Because How I Met Your Mother is ending tomorrow night, The Wall Street Journal decided to do a story about how people actually met your mother (i.e. their significant other), and it turns out that 30 percent of people still meet their S.O. through friends. (I’m in this boat.) That’s based on this paper from Michael Rosenfeld of Stanford University, and has been the leading way that people meet romantic connections since the end of World War II. The explanation is probably pretty simple in your head, but here it is as well:

Why do social circles exert such influence over the life partners we meet? “Friends are the people we are closest to, the people we spend the most time with as adults, and therefore the people most likely to introduce us to others that we might be interested in,” says Dr. Rosenfeld. And since Americans now marry later than ever before, they are more likely to be living with friends (rather than parents) when searching for a spouse.

The amount of people who meet their eventual spouse at work is up to around 10 percent, which has been trending up gradually since the 1960s (when women entered the workforce more). Obviously there are “dipping your pen in the company ink” complications here that often make it hard to even start these types of relationships, but it still accounts for about 1 in 10 couplings (I believe all this data comes from “straight” relationships; I’ll try to do another post later this week on women-women and man-man partnerships).

Now here’s something interesting: apparently 80 percent of those under 45 believe there’s a “soul mate” out there for everyone, but the overall rate of “will never marry” is about 15 percent — it was five percent in the 1960s — and 40 percent of women today have never married. I guess I’d chock most of that up to greater female choice — honestly, the idea of a choice about having kids was only really a choice for the last 100 years or so, and maybe even less than that — which is a good/great thing.

The numbers are similar among men, though; only 26 percent of males 18-to-33 are married. For Boomers, that number was about 51 percent at given times. Could marriage be declining as an institution? Probably not, and hopefully not — it’s generally considered a booster of economic stability. (There are other theories that because marriage is typically between two people of the same socioeconomic bracket, the institution doesn’t do anything to shift or advance society. Believe whichever angle you’d like.)

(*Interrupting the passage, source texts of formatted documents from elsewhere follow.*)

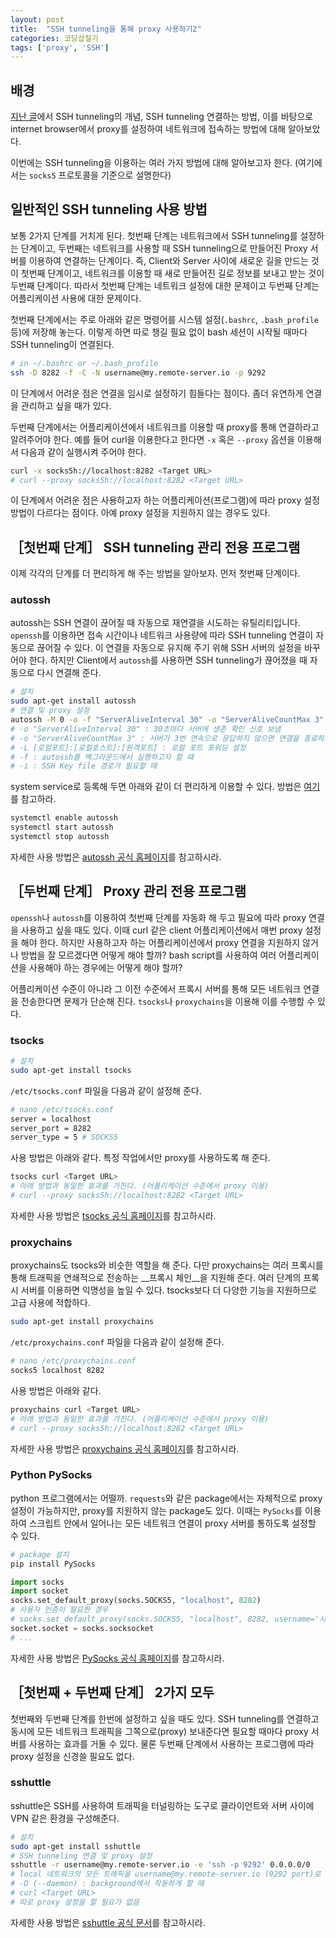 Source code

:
 ```yaml
---
layout: post
title:  "SSH tunneling을 통해 proxy 사용하기2"
categories: 코딩삽질기
tags: ['proxy', 'SSH']
---
```


## 배경

[지난 글](https://pinedance.github.io/blog/2023/12/14/proxy-with-ssh-tunneling)에서 SSH tunneling의 개념, SSH tunneling 연결하는 방법, 이를 바탕으로 internet browser에서 proxy를 설정하여 네트워크에 접속하는 방법에 대해 알아보았다. 

이번에는 SSH tunneling을 이용하는 여러 가지 방법에 대해 알아보고자 한다. (여기에서는 `socks5` 프로토콜을 기준으로 설명한다)

## 일반적인 SSH tunneling 사용 방법 

보통 2가지 단계를 거치게 된다. 첫번째 단계는 네트워크에서 SSH tunneling를 설정하는 단계이고, 두번째는 네트워크를 사용할 때 SSH tunneling으로 만들어진 Proxy 서버를 이용하여 연결하는 단계이다. 즉, Client와 Server 사이에 새로운 길을 만드는 것이 첫번째 단계이고, 네트워크를 이용할 때 새로 만들어진 길로 정보를 보내고 받는 것이 두번째 단계이다. 따라서 첫번째 단계는 네트워크 설정에 대한 문제이고 두번째 단계는 어플리케이션 사용에 대한 문제이다. 

첫번째 단계에서는 주로 아래와 같은 명령어를 시스템 설정(`.bashrc`, `.bash_profile` 등)에 저장해 놓는다. 이렇게 하면 따로 챙길 필요 없이 bash 세션이 시작될 때마다 SSH tunneling이 연결된다. 

```bash
# in ~/.bashrc or ~/.bash_profile
ssh -D 8282 -f -C -N username@my.remote-server.io -p 9292
```

이 단계에서 어려운 점은 연결을 임시로 설정하기 힘들다는 점이다. 좀더 유연하게 연결을 관리하고 싶을 때가 있다. 

두번째 단계에서는 어플리케이션에서 네트워크를 이용할 때 proxy를 통해 연결하라고 알려주어야 한다. 예를 들어 curl을 이용한다고 한다면 `-x` 혹은 `--proxy` 옵션을 이용해서 다음과 같이 실행시켜 주어야 한다. 

```bash
curl -x socks5h://localhost:8282 <Target URL>
# curl --proxy socks5h://localhost:8282 <Target URL>
```

이 단계에서 어려운 점은 사용하고자 하는 어플리케이션(프로그램)에 따라 proxy 설정 방법이 다르다는 점이다. 아예 proxy 설정을 지원하지 않는 경우도 있다. 

## ［첫번째 단계］ SSH tunneling 관리 전용 프로그램

이제 각각의 단계를 더 편리하게 해 주는 방법을 알아보자. 먼저 첫번째 단계이다. 

### autossh

autossh는 SSH 연결이 끊어질 때 자동으로 재연결을 시도하는 유틸리티입니다. `openssh`를 이용하면 접속 시간이나 네트워크 사용량에 따라 SSH tunneling 연결이 자동으로 끊어질 수 있다. 이 연결을 자동으로 유지해 주기 위해 SSH 서버의 설정을 바꾸어야 한다. 하지만 Client에서 `autossh`를 사용하면 SSH tunneling가 끊어졌을 때 자동으로 다시 연결해 준다. 

```bash
# 설치
sudo apt-get install autossh
# 연결 및 proxy 설정
autossh -M 0 -o -f "ServerAliveInterval 30" -o "ServerAliveCountMax 3" -L 8282:localhost:9292 username@my.remote-server.io
# -o "ServerAliveInterval 30" : 30초마다 서버에 생존 확인 신호 보냄
# -o "ServerAliveCountMax 3" : 서버가 3번 연속으로 응답하지 않으면 연결을 종료하고 재연결 시도
# -L [로컬포트]:[로컬호스트]:[원격포트] : 로컬 포트 포워딩 설정
# -f : autossh를 백그라운드에서 실행하고자 할 때
# -i : SSH Key file 경로가 필요할 때
```

system service로 등록해 두면 아래와 같이 더 편리하게 이용할 수 있다. 방법은 [여기](https://blog.1day1.org/615)를 참고하라. 

```bash
systemctl enable autossh
systemctl start autossh
systemctl stop autossh
```

자세한 사용 방법은 [autossh 공식 홈페이지](https://github.com/Autossh/autossh)를 참고하시라. 

## ［두번째 단계］ Proxy 관리 전용 프로그램

`openssh`나 `autossh`를 이용하여 첫번째 단계를 자동화 해 두고 필요에 따라 proxy 연결을 사용하고 싶을 때도 있다. 이때 curl 같은 client 어플리케이션에서 매번 proxy 설정을 해야 한다. 하지만 사용하고자 하는 어플리케이션에서 proxy 연결을 지원하지 않거나 방법을 잘 모르겠다면 어떻게 해야 할까? bash script를 사용하여 여러 어플리케이션을 사용해야 하는 경우에는 어떻게 해야 할까? 

어플리케이션 수준이 아니라 그 이전 수준에서 프록시 서버를 통해 모든 네트워크 연결을 전송한다면 문제가 단순해 진다. `tsocks`나 `proxychains`을 이용해 이를 수행할 수 있다.

### tsocks

```bash
# 설치
sudo apt-get install tsocks
```

`/etc/tsocks.conf` 파일을 다음과 같이 설정해 준다. 

```bash
# nano /etc/tsocks.conf
server = localhost
server_port = 8282
server_type = 5 # SOCKS5
```

사용 방법은 아래와 같다. 특정 작업에서만 proxy를 사용하도록 해 준다. 

```bash
tsocks curl <Target URL>
# 아래 방법과 동일한 효과를 가진다. (어플리케이션 수준에서 proxy 이용)
# curl --proxy socks5h://localhost:8282 <Target URL>
```

자세한 사용 방법은 [tsocks 공식 홈페이지](https://tsocks.sourceforge.net/)를 참고하시라. 

### proxychains

proxychains도 tsocks와 비슷한 역할을 해 준다. 다만 proxychains는 여러 프록시를 통해 트래픽을 연쇄적으로 전송하는 __프록시 체인__을 지원해 준다. 여러 단계의 프록시 서버를 이용하면 익명성을 높일 수 있다. tsocks보다 더 다양한 기능을 지원하므로 고급 사용에 적합하다. 

```bash
sudo apt-get install proxychains
```

`/etc/proxychains.conf` 파일을 다음과 같이 설정해 준다.

```bash
# nano /etc/proxychains.conf
socks5 localhost 8282
```

사용 방법은 아래와 같다. 

```bash
proxychains curl <Target URL>
# 아래 방법과 동일한 효과를 가진다. (어플리케이션 수준에서 proxy 이용)
# curl --proxy socks5h://localhost:8282 <Target URL>
```

자세한 사용 방법은 [proxychains 공식 홈페이지](https://github.com/haad/proxychains)를 참고하시라. 

### Python PySocks

python 프로그램에서는 어떨까. `requests`와 같은 package에서는 자체적으로 proxy 설정이 가능하지만, proxy를 지원하지 않는 package도 있다. 이때는 `PySocks`를 이용하여 스크립트 안에서 일어나는 모든 네트워크 연결이 proxy 서버를 통하도록 설정할 수 있다.

```bash
# package 설치
pip install PySocks
```

```python
import socks
import socket
socks.set_default_proxy(socks.SOCKS5, "localhost", 8282)
# 사용자 인증이 필요한 경우
# socks.set_default_proxy(socks.SOCKS5, "localhost", 8282, username='사용자이름', password='비밀번호')
socket.socket = socks.socksocket
# ...
```

자세한 사용 방법은 [PySocks 공식 홈페이지](https://github.com/Anorov/PySocks)를 참고하시라. 

## ［첫번째 + 두번째 단계］ 2가지 모두

첫번째와 두번째 단계를 한번에 설정하고 싶을 때도 있다. SSH tunneling를 연결하고 동시에 모든 네트워크 트래픽을 그쪽으로(proxy) 보내준다면 필요할 때마다 proxy 서버를 사용하는 효과를 거둘 수 있다. 물론 두번째 단계에서 사용하는 프로그램에 따라 proxy 설정을 신경쓸 필요도 없다. 

### sshuttle

sshuttle은 SSH를 사용하여 트래픽을 터널링하는 도구로 클라이언트와 서버 사이에 VPN 같은 환경을 구성해준다. 

```bash
# 설치
sudo apt-get install sshuttle
# SSH tunneling 연결 및 proxy 설정
sshuttle -r username@my.remote-server.io -e 'ssh -p 9292' 0.0.0.0/0
# local 네트워크의 모든 트레픽을 username@my.remote-server.io (9292 port)로 연결해줌
# -D (--daemon) : background에서 작동하게 할 때 
# curl <Target URL>
# 따로 proxy 설정을 할 필요가 없음
```

자세한 사용 방법은 [sshuttle 공식 문서](https://sshuttle.readthedocs.io/en/stable/)를 참고하시라. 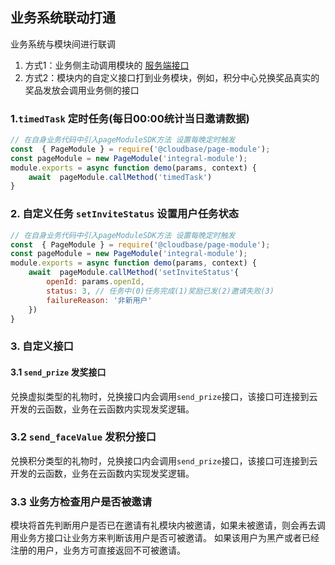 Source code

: ## 业务系统联动打通

业务系统与模块间进行联调

1. 方式1：业务侧主动调用模块的 [服务端接口](./api.md#服务端接口)
2. 方式2：模块内的自定义接口打到业务模块，例如，积分中心兑换奖品真实的奖品发放会调用业务侧的接口

### 1.`timedTask` 定时任务(每日00:00统计当日邀请数据)

```js
// 在自身业务代码中引入pageModuleSDK方法 设置每晚定时触发
const  { PageModule } = require('@cloudbase/page-module');
const pageModule = new PageModule('integral-module');
module.exports = async function demo(params, context) {
    await  pageModule.callMethod('timedTask')
}
```

### 2. 自定义任务 `setInviteStatus` 设置用户任务状态

```js
// 在自身业务代码中引入pageModuleSDK方法 设置每晚定时触发
const  { PageModule } = require('@cloudbase/page-module');
const pageModule = new PageModule('integral-module');
module.exports = async function demo(params, context) {
    await  pageModule.callMethod('setInviteStatus'{
        openId: params.openId,
        status: 3, // 任务中(0)任务完成(1)奖励已发(2)邀请失败(3)
        failureReason: '非新用户'
    })
}
```
### 3. 自定义接口
#### 3.1 `send_prize` 发奖接口

兑换虚拟类型的礼物时，兑换接口内会调用`send_prize`接口，该接口可连接到云开发的云函数，业务在云函数内实现发奖逻辑。

### 3.2 `send_faceValue` 发积分接口

兑换积分类型的礼物时，兑换接口内会调用`send_prize`接口，该接口可连接到云开发的云函数，业务在云函数内实现发奖逻辑。

### 3.3 业务方检查用户是否被邀请
模块将首先判断用户是否已在邀请有礼模块内被邀请，如果未被邀请，则会再去调用业务方接口让业务方来判断该用户是否可被邀请。
如果该用户为黑产或者已经注册的用户，业务方可直接返回不可被邀请。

The most important thing to remember with all of this — same with having kids, or getting a dream job, or really anything — is that research/studies/big data around anything are just numbers; everyone’s life is their own journey from Point A to Point Z. It happens at different times for different people. When I was 26-27, a ton of my guy friends were coupling off and marrying; I probably went to five weddings of good friends completely single. I’ll be honest: it was depressing, and I thought for a long time that I’d be kind of the basketcase of that group. Ultimately, I found a great person and it worked out (although like anything, there are still challenges). At some of those weddings, I had no hope and no idea what would happen. (Now sometimes I feel that way on the post-grad-school job front, so I can only assume that will work out too, in some way I don’t know yet.) So whether you’re in a box that’s “30 percent” or “26 percent” or “15 percent,” whatever … it’s just statistical analysis. That’s effective, but can’t always capture the true individual journey.